* [GIVEN INFORMATION]:
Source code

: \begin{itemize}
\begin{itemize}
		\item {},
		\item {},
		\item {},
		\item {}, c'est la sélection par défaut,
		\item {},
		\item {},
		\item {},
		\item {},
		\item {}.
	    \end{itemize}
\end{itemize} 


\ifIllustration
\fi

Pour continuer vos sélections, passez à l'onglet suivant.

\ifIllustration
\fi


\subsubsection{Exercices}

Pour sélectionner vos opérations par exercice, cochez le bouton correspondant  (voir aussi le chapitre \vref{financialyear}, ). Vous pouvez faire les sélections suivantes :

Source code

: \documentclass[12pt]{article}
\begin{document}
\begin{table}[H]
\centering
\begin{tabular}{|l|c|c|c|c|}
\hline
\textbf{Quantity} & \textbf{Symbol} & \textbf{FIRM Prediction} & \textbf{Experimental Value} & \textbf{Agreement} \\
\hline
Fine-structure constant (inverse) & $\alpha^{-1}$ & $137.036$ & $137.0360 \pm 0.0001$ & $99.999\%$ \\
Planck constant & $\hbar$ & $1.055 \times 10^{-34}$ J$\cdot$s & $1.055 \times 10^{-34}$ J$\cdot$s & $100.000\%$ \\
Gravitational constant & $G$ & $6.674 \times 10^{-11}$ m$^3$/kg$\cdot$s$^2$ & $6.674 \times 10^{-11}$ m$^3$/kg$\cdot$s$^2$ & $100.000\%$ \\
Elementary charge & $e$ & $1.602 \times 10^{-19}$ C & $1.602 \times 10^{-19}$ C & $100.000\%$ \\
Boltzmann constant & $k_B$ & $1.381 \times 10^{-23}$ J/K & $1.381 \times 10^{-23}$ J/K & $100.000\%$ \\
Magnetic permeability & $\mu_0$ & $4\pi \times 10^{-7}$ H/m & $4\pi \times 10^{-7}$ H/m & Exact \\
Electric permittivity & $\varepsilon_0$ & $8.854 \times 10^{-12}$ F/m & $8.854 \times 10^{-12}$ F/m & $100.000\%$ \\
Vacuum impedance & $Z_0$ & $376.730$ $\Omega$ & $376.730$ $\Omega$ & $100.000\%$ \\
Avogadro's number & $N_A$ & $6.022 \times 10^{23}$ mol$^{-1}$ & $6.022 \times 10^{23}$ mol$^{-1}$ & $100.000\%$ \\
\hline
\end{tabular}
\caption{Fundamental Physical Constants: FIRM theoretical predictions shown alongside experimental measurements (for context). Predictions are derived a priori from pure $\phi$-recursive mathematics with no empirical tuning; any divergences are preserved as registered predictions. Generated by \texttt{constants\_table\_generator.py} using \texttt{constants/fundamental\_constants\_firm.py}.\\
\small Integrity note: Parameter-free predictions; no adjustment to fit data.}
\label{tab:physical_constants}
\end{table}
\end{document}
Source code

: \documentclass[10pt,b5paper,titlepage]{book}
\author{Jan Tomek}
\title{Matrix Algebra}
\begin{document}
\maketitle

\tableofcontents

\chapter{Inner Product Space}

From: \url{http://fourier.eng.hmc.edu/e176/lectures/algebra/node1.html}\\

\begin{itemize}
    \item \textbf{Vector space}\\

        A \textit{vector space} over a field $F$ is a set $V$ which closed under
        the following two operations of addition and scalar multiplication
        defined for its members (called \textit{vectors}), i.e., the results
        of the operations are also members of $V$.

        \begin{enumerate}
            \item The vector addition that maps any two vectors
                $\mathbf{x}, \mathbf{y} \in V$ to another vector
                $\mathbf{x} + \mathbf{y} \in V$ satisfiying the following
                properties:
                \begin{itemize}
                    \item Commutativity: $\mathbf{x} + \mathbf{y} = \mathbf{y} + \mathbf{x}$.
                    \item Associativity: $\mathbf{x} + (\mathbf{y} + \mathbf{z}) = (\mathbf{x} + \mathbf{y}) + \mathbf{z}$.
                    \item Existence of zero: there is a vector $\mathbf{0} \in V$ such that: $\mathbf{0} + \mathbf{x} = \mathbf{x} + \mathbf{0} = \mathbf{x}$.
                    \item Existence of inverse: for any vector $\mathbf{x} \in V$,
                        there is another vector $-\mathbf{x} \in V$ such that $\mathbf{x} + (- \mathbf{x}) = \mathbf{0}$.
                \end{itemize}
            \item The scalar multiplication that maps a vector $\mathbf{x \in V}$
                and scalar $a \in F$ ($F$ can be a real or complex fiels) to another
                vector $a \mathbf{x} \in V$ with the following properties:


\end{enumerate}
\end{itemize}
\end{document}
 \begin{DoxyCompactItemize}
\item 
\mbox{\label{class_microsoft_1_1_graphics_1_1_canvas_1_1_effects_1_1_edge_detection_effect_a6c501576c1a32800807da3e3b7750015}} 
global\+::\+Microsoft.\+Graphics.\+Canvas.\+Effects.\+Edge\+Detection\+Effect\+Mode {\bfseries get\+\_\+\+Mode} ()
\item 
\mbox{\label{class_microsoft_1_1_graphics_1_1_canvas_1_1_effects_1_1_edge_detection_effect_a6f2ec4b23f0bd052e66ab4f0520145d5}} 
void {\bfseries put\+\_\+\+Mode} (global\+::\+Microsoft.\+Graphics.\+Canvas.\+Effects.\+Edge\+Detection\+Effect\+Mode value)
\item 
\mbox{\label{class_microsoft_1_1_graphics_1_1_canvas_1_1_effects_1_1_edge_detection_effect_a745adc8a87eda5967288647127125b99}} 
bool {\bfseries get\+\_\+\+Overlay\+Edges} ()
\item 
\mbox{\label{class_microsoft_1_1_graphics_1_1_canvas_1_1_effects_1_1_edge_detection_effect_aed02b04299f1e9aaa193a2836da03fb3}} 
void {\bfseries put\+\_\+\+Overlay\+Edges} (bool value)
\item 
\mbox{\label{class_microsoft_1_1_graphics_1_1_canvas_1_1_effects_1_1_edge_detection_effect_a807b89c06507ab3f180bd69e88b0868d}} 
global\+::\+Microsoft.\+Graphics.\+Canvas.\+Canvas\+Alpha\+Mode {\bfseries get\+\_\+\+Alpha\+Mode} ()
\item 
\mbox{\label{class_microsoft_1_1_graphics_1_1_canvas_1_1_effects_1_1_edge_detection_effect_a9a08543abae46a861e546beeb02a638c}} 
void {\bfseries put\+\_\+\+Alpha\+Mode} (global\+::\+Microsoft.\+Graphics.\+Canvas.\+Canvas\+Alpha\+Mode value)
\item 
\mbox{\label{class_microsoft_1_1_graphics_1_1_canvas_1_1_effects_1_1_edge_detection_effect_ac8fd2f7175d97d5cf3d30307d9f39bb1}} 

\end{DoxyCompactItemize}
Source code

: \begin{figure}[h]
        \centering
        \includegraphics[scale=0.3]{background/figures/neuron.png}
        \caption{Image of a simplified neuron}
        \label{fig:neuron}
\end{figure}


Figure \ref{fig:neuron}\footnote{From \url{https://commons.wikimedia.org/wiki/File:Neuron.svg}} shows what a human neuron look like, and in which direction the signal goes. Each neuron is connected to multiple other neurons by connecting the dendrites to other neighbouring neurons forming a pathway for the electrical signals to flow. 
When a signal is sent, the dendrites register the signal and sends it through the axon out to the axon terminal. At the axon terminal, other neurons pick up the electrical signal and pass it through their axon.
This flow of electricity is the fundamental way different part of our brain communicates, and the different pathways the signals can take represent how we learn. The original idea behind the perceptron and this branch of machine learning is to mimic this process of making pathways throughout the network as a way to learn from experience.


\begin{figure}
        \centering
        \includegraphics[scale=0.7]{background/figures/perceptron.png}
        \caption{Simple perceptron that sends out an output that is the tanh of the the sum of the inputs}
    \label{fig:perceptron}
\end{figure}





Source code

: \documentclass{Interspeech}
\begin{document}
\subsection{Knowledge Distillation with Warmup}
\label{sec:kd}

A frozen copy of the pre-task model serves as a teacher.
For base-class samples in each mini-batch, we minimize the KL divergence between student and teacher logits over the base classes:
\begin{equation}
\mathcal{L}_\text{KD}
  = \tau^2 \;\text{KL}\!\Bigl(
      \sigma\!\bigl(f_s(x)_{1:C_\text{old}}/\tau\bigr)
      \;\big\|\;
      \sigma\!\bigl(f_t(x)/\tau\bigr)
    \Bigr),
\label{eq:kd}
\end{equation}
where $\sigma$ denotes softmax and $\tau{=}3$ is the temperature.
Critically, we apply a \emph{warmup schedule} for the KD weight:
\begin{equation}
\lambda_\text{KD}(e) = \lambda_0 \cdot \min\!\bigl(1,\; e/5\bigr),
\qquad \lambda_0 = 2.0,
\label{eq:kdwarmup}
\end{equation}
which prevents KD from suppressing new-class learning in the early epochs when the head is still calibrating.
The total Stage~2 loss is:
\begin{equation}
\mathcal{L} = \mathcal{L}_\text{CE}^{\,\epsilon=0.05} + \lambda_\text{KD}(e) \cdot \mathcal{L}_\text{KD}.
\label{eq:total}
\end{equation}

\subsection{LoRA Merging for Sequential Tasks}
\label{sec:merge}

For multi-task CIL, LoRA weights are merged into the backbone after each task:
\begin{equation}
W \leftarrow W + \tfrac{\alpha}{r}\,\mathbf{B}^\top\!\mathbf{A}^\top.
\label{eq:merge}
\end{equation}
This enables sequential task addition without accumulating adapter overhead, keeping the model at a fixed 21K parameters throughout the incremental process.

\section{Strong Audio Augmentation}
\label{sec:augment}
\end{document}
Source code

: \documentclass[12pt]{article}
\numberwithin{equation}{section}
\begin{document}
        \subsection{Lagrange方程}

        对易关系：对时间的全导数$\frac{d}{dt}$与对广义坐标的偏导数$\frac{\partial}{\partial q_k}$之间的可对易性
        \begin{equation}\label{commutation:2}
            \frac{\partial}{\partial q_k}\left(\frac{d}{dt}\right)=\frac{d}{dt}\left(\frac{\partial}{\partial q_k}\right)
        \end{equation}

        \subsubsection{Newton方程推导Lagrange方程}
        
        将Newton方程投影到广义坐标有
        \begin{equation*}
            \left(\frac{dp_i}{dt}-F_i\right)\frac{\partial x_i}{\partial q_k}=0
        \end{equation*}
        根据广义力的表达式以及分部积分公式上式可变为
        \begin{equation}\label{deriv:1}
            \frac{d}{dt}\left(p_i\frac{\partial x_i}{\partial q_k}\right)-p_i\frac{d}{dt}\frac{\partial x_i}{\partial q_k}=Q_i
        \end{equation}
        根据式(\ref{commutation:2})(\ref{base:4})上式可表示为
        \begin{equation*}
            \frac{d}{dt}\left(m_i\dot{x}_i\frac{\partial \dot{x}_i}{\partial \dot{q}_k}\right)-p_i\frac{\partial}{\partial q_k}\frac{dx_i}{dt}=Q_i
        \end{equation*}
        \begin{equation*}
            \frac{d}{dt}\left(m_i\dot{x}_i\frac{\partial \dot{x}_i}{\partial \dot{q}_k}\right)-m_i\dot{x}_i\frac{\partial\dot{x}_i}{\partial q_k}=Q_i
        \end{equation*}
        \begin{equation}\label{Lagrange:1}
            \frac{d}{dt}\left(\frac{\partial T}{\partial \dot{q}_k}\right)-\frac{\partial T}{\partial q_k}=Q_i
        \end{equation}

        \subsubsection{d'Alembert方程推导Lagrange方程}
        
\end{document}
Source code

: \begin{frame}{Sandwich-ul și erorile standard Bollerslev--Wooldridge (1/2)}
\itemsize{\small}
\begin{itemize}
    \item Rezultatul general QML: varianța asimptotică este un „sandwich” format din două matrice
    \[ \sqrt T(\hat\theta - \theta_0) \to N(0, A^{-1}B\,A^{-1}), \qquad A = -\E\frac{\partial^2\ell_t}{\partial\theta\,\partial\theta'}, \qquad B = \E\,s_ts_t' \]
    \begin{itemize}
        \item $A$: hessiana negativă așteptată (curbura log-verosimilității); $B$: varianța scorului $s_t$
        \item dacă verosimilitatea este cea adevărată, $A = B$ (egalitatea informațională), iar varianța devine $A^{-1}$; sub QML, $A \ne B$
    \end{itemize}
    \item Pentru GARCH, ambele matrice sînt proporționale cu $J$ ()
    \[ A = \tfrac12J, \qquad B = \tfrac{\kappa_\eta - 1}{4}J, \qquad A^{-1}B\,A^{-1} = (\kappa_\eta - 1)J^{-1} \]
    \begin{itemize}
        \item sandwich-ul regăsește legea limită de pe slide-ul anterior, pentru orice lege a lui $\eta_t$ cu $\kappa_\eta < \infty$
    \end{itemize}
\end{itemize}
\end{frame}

* [WHAT TO DO]: Every line in the listing above that mentions "tfrac" should be returned.

* [ANSWER]:
W \leftarrow W + \tfrac{\alpha}{r}\,\mathbf{B}^\top\!\mathbf{A}^\top.
    \[ A = \tfrac12J, \qquad B = \tfrac{\kappa_\eta - 1}{4}J, \qquad A^{-1}B\,A^{-1} = (\kappa_\eta - 1)J^{-1} \]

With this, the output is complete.